_EXERCISE_:
Look below for the line that has "1『函数内 this 指针的绑定，对象的绑定，对理解变量、引用醍醐灌顶。』". Set down the lines from there through the line that has "5、说起来 Javascript 中自动添加语句结束分号", exactly as written.

Extracted data entries:
==*==

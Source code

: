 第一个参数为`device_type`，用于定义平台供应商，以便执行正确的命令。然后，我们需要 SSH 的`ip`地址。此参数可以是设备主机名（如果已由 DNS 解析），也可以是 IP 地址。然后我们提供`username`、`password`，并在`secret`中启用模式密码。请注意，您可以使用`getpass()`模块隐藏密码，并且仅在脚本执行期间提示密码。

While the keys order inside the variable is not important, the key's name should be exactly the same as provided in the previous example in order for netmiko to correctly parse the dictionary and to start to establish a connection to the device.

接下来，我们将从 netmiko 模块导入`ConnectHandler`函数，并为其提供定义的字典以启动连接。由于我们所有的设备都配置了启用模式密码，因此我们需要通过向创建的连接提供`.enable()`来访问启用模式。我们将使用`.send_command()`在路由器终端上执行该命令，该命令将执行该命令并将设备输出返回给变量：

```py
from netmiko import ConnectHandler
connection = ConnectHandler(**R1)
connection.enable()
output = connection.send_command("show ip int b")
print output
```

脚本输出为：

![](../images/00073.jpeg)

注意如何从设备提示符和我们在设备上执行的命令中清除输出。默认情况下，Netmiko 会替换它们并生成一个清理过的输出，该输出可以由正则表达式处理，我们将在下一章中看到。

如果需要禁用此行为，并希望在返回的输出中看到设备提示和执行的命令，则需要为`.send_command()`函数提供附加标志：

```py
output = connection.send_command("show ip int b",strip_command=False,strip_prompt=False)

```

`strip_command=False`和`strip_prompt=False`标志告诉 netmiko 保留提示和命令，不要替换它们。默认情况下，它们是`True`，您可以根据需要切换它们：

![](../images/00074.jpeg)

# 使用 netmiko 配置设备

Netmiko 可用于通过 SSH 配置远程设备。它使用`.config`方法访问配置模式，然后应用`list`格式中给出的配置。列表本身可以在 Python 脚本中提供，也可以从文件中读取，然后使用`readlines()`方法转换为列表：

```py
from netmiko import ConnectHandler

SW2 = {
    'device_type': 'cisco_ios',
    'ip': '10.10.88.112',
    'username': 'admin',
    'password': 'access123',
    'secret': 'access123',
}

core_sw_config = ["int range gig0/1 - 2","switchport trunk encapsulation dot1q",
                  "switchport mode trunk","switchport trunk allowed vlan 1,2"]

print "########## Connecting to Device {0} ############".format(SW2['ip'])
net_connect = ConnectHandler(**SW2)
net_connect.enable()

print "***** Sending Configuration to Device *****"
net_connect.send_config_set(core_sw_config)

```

==*==

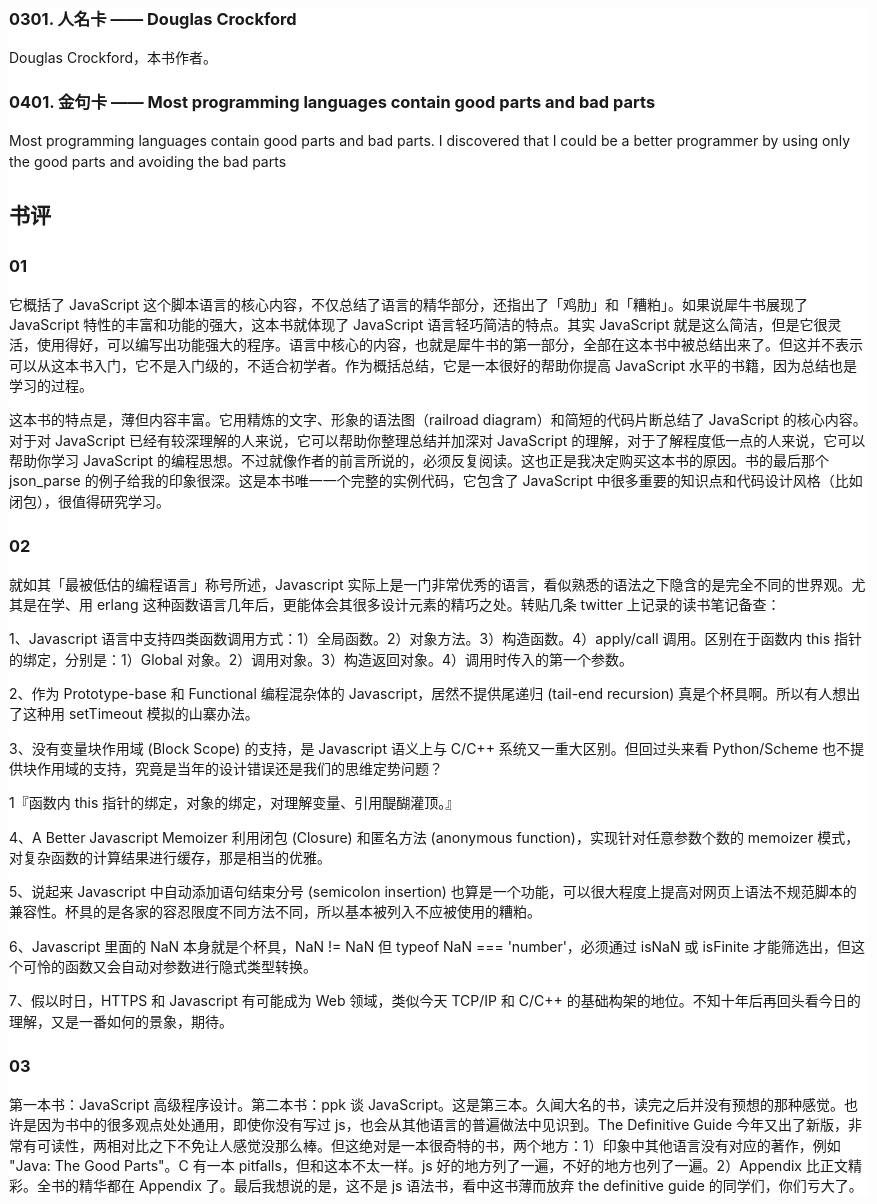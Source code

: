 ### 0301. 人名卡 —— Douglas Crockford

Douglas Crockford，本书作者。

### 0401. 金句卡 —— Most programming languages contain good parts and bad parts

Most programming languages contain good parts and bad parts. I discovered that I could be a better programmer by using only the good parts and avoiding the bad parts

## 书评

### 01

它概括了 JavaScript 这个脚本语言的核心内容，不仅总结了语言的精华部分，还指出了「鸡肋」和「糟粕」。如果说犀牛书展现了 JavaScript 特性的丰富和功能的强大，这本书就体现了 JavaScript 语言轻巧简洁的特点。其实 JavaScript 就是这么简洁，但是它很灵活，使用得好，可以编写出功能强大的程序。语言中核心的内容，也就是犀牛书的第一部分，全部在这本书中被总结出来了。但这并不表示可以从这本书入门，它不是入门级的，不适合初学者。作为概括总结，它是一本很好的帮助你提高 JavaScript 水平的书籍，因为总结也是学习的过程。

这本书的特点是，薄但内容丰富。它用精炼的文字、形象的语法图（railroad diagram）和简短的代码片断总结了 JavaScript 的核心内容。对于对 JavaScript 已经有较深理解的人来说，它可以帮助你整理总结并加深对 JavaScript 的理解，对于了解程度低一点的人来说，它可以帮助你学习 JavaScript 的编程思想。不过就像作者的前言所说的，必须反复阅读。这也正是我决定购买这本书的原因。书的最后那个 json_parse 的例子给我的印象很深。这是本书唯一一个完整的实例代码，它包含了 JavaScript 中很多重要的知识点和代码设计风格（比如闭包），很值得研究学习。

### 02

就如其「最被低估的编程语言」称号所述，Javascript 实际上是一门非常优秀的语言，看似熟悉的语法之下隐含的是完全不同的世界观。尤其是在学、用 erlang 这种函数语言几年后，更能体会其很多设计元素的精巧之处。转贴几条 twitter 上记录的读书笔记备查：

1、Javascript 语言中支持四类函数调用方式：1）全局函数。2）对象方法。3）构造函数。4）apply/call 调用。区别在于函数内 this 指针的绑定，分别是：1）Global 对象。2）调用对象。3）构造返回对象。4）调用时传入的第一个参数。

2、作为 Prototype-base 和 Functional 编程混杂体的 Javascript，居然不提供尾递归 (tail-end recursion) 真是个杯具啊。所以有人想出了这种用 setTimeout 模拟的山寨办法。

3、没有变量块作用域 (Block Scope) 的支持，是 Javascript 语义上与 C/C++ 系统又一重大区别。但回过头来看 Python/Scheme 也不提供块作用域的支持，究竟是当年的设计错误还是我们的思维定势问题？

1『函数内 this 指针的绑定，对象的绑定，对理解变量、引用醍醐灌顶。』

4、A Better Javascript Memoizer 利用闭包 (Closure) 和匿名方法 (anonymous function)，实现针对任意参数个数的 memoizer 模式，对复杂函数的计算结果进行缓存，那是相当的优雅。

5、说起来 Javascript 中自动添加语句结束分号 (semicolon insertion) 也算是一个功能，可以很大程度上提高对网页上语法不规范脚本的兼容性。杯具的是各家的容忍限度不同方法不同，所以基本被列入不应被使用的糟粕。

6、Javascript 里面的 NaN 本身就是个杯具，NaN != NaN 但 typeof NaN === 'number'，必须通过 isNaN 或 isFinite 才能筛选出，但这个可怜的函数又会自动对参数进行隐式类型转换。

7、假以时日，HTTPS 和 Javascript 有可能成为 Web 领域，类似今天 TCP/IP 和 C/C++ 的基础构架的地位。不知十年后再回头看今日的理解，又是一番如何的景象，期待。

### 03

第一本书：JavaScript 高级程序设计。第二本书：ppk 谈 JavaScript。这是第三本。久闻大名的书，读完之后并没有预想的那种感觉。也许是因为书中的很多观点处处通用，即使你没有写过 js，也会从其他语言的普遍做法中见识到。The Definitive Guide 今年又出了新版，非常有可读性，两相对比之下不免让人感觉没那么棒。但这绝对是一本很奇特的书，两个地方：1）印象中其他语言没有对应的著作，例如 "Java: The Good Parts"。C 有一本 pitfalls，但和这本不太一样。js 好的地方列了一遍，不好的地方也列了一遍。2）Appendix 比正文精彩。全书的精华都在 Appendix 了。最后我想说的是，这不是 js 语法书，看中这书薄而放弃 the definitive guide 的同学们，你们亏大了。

==*==

_SOLUTION TO THIS PROBLEM_:
1『函数内 this 指针的绑定，对象的绑定，对理解变量、引用醍醐灌顶。』

4、A Better Javascript Memoizer 利用闭包 (Closure) 和匿名方法 (anonymous function)，实现针对任意参数个数的 memoizer 模式，对复杂函数的计算结果进行缓存，那是相当的优雅。

5、说起来 Javascript 中自动添加语句结束分号 (semicolon insertion) 也算是一个功能，可以很大程度上提高对网页上语法不规范脚本的兼容性。杯具的是各家的容忍限度不同方法不同，所以基本被列入不应被使用的糟粕。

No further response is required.